A hypothetical store that only carries these top 20 percentile products would be a very odd store – a hodgepodge of mostly the “hits” from different categories or genres, with a few one-hit wonders. It would be as if a clothing store had 70% blue jeans, a few t- shirts, a women’s shoe or two, and sometimes a handbag or watch. On-line or brick and mortar, I’m not sure if this is a desirable shopping destination. Lastly, a store would never carry a truly “crappy toy.” A product may not sell well, but it always has a purpose. Maybe it was stocked as a show or display piece to make other products look more enticing or to support a marketing campaign.
Secondly, his theory almost completely ignores the second half of retailing: stock. Andersen makes a passing reference to inventory management when he writes:
Traditional retail economics dictate that stores only stock the likely hits, because shelf space is expensive. But online retailers (from Amazon to iTunes) can stock virtually everything, and the number of available niche products outnumber the hits by several orders of magnitude. Those millions of niches are the Long Tail, which had been largely neglected until recently in favor of the Short Head of hits.
Having a balanced sales to stock ratio, is the one of the central concepts of retailing. But he ignores the fact that to cater a wide range of tastes, still means more inventory risk and higher capital costs. Assume that due to “infinite offering” the 80/20 ratio flattens a bit to 70/30. If the entire market is $100 million across 100 SKUs, a “traditional” retailer that focuses on the hits only has to carry 30 SKUs to generate $70 million of sales, while a niche retailer must carry 70 SKUs to make $30 million. The problem is exacerbated in certain categories, such as apparel, where each SKU requires multiple sizes to be salable. If you were to look at turn (a metric showing the amount of inventory needed to support sales), a niche retailer will almost certainly have a lower turn and greater cash needs than a mainstream one.

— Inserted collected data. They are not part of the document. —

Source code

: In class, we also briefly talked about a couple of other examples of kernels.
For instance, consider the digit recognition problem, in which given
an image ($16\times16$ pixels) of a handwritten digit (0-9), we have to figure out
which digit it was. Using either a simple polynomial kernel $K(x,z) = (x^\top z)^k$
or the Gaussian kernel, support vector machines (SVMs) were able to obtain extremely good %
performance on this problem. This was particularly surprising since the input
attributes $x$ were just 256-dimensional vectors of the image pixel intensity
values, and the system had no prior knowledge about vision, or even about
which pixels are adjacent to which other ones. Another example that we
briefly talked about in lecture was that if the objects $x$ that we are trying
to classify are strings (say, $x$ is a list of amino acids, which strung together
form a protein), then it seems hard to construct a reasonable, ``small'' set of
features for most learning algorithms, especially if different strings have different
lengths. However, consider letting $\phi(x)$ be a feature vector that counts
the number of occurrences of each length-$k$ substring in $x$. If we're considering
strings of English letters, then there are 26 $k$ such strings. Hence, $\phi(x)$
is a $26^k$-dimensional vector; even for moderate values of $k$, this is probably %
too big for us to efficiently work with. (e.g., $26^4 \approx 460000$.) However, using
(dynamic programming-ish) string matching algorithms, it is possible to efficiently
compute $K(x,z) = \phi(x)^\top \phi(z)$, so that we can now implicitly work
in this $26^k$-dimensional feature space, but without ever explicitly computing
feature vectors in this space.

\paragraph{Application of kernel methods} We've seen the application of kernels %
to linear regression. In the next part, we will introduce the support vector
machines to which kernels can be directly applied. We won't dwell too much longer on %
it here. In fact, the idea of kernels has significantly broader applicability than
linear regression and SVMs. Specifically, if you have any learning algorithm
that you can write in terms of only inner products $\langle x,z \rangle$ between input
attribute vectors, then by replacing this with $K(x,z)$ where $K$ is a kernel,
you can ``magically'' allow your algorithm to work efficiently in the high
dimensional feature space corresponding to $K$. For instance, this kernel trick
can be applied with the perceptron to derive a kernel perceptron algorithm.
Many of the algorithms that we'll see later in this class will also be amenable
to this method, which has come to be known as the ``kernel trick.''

The graph below shows that even at the tail of the curve, a minimum amount of inventory still must be purchased.
Finally, recognizing the ratio of sales to products is one thing, identifying them in advance is essentially the main goal. Accurately predicting which products will be the hits is not as easy as it sounds. Depending of the retailer, buyers have thousands of SKUs to choose from and must predict the demand of each, often 6 months in advance.
The two graphs show a “medium” tail, but still skewed sales distribution: about 50% of the products contribute to 80% of the sales. But those products were only 70% of the stock. Did the buyer not recognize the demand curve? No, the buying strategy was consistent with the demand curve. The second graph shows the same products sorted by investment. Here, you can see that the approach was basically correct: about 80% of the investment went into 50% of the products. He or she simply did not buy 100% correctly.